BEGIN

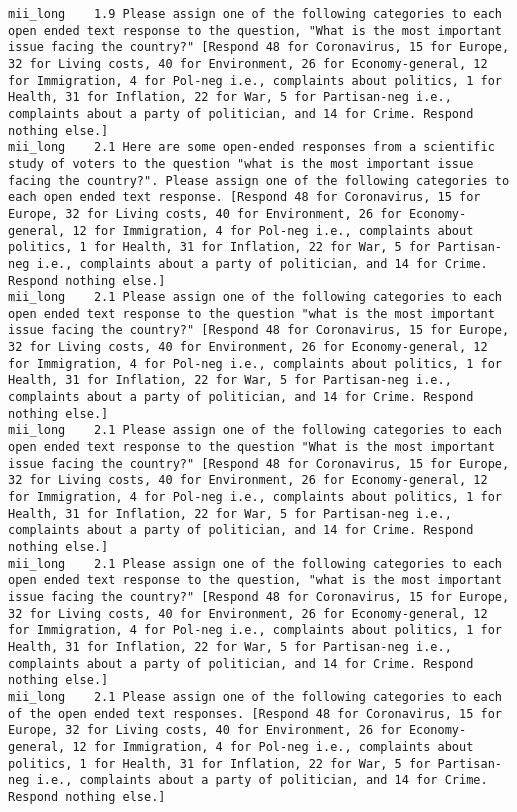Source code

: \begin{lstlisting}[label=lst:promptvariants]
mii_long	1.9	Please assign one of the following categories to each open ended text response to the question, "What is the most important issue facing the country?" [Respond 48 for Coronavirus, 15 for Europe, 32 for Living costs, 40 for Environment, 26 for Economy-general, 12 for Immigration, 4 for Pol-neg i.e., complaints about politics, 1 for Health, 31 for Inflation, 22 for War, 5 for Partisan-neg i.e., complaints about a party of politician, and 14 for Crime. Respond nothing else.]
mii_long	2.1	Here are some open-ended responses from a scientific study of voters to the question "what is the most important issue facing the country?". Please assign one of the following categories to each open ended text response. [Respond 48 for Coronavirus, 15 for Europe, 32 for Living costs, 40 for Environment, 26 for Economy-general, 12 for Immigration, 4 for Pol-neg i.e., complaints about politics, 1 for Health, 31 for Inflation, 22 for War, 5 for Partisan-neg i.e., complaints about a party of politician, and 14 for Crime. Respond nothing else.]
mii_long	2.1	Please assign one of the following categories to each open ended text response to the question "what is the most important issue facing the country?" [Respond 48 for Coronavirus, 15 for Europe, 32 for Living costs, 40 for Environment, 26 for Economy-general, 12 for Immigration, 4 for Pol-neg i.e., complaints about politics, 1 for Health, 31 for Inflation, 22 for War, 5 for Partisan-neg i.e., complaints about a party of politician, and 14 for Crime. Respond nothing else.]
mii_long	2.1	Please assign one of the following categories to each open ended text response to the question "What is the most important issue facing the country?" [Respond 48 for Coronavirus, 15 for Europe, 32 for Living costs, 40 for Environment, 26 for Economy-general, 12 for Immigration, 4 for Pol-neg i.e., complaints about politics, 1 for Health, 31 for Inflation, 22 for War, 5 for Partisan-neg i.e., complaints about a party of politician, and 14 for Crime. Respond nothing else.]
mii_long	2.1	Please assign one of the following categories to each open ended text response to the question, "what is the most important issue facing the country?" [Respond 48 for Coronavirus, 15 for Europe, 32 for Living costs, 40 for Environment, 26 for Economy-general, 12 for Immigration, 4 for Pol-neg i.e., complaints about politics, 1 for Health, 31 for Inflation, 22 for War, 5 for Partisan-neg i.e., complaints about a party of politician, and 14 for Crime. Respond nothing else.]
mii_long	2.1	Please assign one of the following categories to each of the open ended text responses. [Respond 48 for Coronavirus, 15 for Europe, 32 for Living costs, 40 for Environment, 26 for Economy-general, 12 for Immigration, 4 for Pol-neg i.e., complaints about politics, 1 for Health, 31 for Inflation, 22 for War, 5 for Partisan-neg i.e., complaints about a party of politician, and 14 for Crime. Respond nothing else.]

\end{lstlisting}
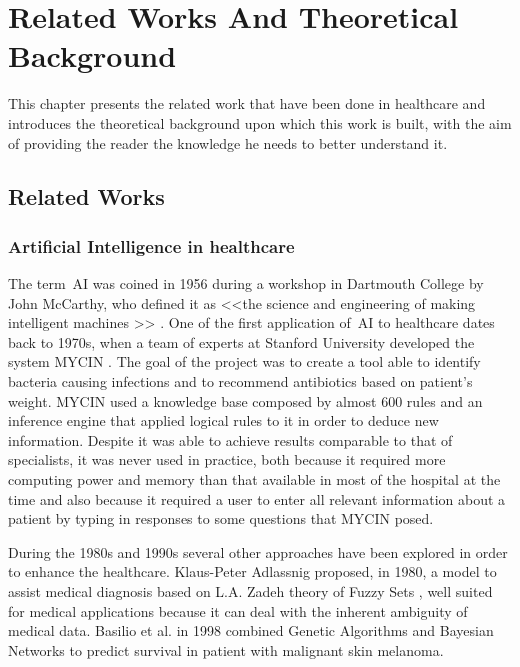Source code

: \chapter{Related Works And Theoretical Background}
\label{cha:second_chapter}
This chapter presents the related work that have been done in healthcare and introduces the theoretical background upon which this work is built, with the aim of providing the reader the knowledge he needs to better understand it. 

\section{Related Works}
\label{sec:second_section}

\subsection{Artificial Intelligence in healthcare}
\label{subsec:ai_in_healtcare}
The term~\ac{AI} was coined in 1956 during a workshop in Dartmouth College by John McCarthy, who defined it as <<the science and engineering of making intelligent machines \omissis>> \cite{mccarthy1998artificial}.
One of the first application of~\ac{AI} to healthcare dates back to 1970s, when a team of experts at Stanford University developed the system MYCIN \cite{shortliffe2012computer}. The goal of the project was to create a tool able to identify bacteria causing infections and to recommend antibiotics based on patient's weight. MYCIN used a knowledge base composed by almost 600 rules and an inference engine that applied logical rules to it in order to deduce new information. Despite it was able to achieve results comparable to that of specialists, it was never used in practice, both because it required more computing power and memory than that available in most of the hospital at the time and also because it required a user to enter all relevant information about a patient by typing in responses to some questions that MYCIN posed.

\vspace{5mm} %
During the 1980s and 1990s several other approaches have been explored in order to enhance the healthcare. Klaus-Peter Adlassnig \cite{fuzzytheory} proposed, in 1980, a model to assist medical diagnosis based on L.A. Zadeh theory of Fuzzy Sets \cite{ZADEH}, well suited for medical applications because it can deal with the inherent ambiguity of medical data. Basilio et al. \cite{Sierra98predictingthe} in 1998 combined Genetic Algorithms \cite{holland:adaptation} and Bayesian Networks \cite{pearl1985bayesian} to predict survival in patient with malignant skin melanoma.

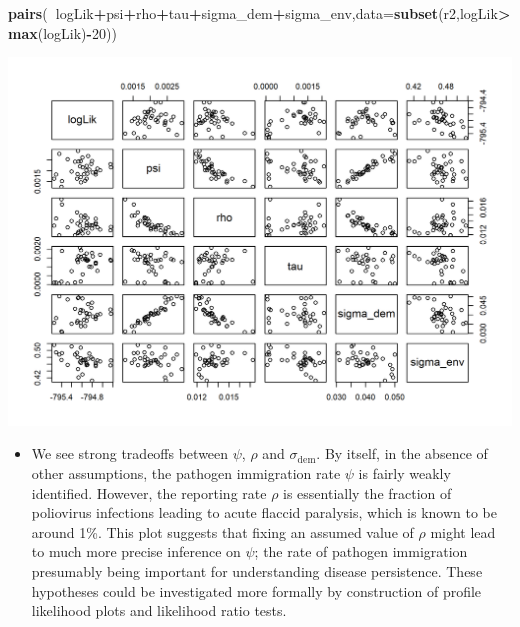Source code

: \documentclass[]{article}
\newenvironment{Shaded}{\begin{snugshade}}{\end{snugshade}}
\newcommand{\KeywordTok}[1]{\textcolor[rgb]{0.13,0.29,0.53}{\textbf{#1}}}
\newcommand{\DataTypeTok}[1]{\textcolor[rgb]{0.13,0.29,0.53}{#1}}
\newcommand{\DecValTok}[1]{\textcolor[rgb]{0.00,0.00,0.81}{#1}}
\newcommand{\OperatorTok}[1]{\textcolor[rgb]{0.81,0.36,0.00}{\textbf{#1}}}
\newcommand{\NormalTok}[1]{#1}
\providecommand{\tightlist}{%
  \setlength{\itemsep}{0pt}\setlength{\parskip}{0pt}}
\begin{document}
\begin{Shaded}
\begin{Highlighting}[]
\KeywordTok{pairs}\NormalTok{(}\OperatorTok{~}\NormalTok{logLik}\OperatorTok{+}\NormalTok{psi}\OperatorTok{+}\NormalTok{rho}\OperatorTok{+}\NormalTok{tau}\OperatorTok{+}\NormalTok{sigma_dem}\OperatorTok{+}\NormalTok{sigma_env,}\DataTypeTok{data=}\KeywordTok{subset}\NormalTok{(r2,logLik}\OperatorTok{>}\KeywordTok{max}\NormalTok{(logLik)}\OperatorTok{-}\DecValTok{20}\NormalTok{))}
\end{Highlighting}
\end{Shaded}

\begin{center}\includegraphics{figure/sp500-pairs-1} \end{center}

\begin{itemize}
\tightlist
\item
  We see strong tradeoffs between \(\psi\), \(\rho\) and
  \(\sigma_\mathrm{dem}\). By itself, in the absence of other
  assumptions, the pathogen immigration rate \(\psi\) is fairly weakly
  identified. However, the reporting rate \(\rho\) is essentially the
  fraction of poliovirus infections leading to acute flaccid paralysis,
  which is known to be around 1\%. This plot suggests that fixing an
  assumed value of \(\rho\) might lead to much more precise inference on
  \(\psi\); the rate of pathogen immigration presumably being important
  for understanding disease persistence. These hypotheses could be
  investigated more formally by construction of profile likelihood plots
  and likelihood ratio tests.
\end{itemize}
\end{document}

END

Your task –
Leaving out the images, repeat the listing above exactly.

Exercise output –
Source code

: \begin{lstlisting}[label=lst:promptvariants]
mii_long	1.9	Please assign one of the following categories to each open ended text response to the question, "What is the most important issue facing the country?" [Respond 48 for Coronavirus, 15 for Europe, 32 for Living costs, 40 for Environment, 26 for Economy-general, 12 for Immigration, 4 for Pol-neg i.e., complaints about politics, 1 for Health, 31 for Inflation, 22 for War, 5 for Partisan-neg i.e., complaints about a party of politician, and 14 for Crime. Respond nothing else.]
mii_long	2.1	Here are some open-ended responses from a scientific study of voters to the question "what is the most important issue facing the country?". Please assign one of the following categories to each open ended text response. [Respond 48 for Coronavirus, 15 for Europe, 32 for Living costs, 40 for Environment, 26 for Economy-general, 12 for Immigration, 4 for Pol-neg i.e., complaints about politics, 1 for Health, 31 for Inflation, 22 for War, 5 for Partisan-neg i.e., complaints about a party of politician, and 14 for Crime. Respond nothing else.]
mii_long	2.1	Please assign one of the following categories to each open ended text response to the question "what is the most important issue facing the country?" [Respond 48 for Coronavirus, 15 for Europe, 32 for Living costs, 40 for Environment, 26 for Economy-general, 12 for Immigration, 4 for Pol-neg i.e., complaints about politics, 1 for Health, 31 for Inflation, 22 for War, 5 for Partisan-neg i.e., complaints about a party of politician, and 14 for Crime. Respond nothing else.]
mii_long	2.1	Please assign one of the following categories to each open ended text response to the question "What is the most important issue facing the country?" [Respond 48 for Coronavirus, 15 for Europe, 32 for Living costs, 40 for Environment, 26 for Economy-general, 12 for Immigration, 4 for Pol-neg i.e., complaints about politics, 1 for Health, 31 for Inflation, 22 for War, 5 for Partisan-neg i.e., complaints about a party of politician, and 14 for Crime. Respond nothing else.]
mii_long	2.1	Please assign one of the following categories to each open ended text response to the question, "what is the most important issue facing the country?" [Respond 48 for Coronavirus, 15 for Europe, 32 for Living costs, 40 for Environment, 26 for Economy-general, 12 for Immigration, 4 for Pol-neg i.e., complaints about politics, 1 for Health, 31 for Inflation, 22 for War, 5 for Partisan-neg i.e., complaints about a party of politician, and 14 for Crime. Respond nothing else.]
mii_long	2.1	Please assign one of the following categories to each of the open ended text responses. [Respond 48 for Coronavirus, 15 for Europe, 32 for Living costs, 40 for Environment, 26 for Economy-general, 12 for Immigration, 4 for Pol-neg i.e., complaints about politics, 1 for Health, 31 for Inflation, 22 for War, 5 for Partisan-neg i.e., complaints about a party of politician, and 14 for Crime. Respond nothing else.]

\end{lstlisting}
Source code

: \chapter{Related Works And Theoretical Background}
\label{cha:second_chapter}
This chapter presents the related work that have been done in healthcare and introduces the theoretical background upon which this work is built, with the aim of providing the reader the knowledge he needs to better understand it. 

\section{Related Works}
\label{sec:second_section}

\subsection{Artificial Intelligence in healthcare}
\label{subsec:ai_in_healtcare}
The term~\ac{AI} was coined in 1956 during a workshop in Dartmouth College by John McCarthy, who defined it as <<the science and engineering of making intelligent machines \omissis>> \cite{mccarthy1998artificial}.
One of the first application of~\ac{AI} to healthcare dates back to 1970s, when a team of experts at Stanford University developed the system MYCIN \cite{shortliffe2012computer}. The goal of the project was to create a tool able to identify bacteria causing infections and to recommend antibiotics based on patient's weight. MYCIN used a knowledge base composed by almost 600 rules and an inference engine that applied logical rules to it in order to deduce new information. Despite it was able to achieve results comparable to that of specialists, it was never used in practice, both because it required more computing power and memory than that available in most of the hospital at the time and also because it required a user to enter all relevant information about a patient by typing in responses to some questions that MYCIN posed.

\vspace{5mm} %
During the 1980s and 1990s several other approaches have been explored in order to enhance the healthcare. Klaus-Peter Adlassnig \cite{fuzzytheory} proposed, in 1980, a model to assist medical diagnosis based on L.A. Zadeh theory of Fuzzy Sets \cite{ZADEH}, well suited for medical applications because it can deal with the inherent ambiguity of medical data. Basilio et al. \cite{Sierra98predictingthe} in 1998 combined Genetic Algorithms \cite{holland:adaptation} and Bayesian Networks \cite{pearl1985bayesian} to predict survival in patient with malignant skin melanoma.

Source code

: \documentclass[]{article}
\newenvironment{Shaded}{\begin{snugshade}}{\end{snugshade}}
\newcommand{\KeywordTok}[1]{\textcolor[rgb]{0.13,0.29,0.53}{\textbf{#1}}}
\newcommand{\DataTypeTok}[1]{\textcolor[rgb]{0.13,0.29,0.53}{#1}}
\newcommand{\DecValTok}[1]{\textcolor[rgb]{0.00,0.00,0.81}{#1}}
\newcommand{\OperatorTok}[1]{\textcolor[rgb]{0.81,0.36,0.00}{\textbf{#1}}}
\newcommand{\NormalTok}[1]{#1}
\providecommand{\tightlist}{%
  \setlength{\itemsep}{0pt}\setlength{\parskip}{0pt}}
\begin{document}
\begin{Shaded}
\begin{Highlighting}[]
\KeywordTok{pairs}\NormalTok{(}\OperatorTok{~}\NormalTok{logLik}\OperatorTok{+}\NormalTok{psi}\OperatorTok{+}\NormalTok{rho}\OperatorTok{+}\NormalTok{tau}\OperatorTok{+}\NormalTok{sigma_dem}\OperatorTok{+}\NormalTok{sigma_env,}\DataTypeTok{data=}\KeywordTok{subset}\NormalTok{(r2,logLik}\OperatorTok{>}\KeywordTok{max}\NormalTok{(logLik)}\OperatorTok{-}\DecValTok{20}\NormalTok{))}
\end{Highlighting}
\end{Shaded}

\begin{center}\includegraphics{figure/sp500-pairs-1} \end{center}

\begin{itemize}
\tightlist
\item
  We see strong tradeoffs between \(\psi\), \(\rho\) and
  \(\sigma_\mathrm{dem}\). By itself, in the absence of other
  assumptions, the pathogen immigration rate \(\psi\) is fairly weakly
  identified. However, the reporting rate \(\rho\) is essentially the
  fraction of poliovirus infections leading to acute flaccid paralysis,
  which is known to be around 1\%. This plot suggests that fixing an
  assumed value of \(\rho\) might lead to much more precise inference on
  \(\psi\); the rate of pathogen immigration presumably being important
  for understanding disease persistence. These hypotheses could be
  investigated more formally by construction of profile likelihood plots
  and likelihood ratio tests.
\end{itemize}
\end{document}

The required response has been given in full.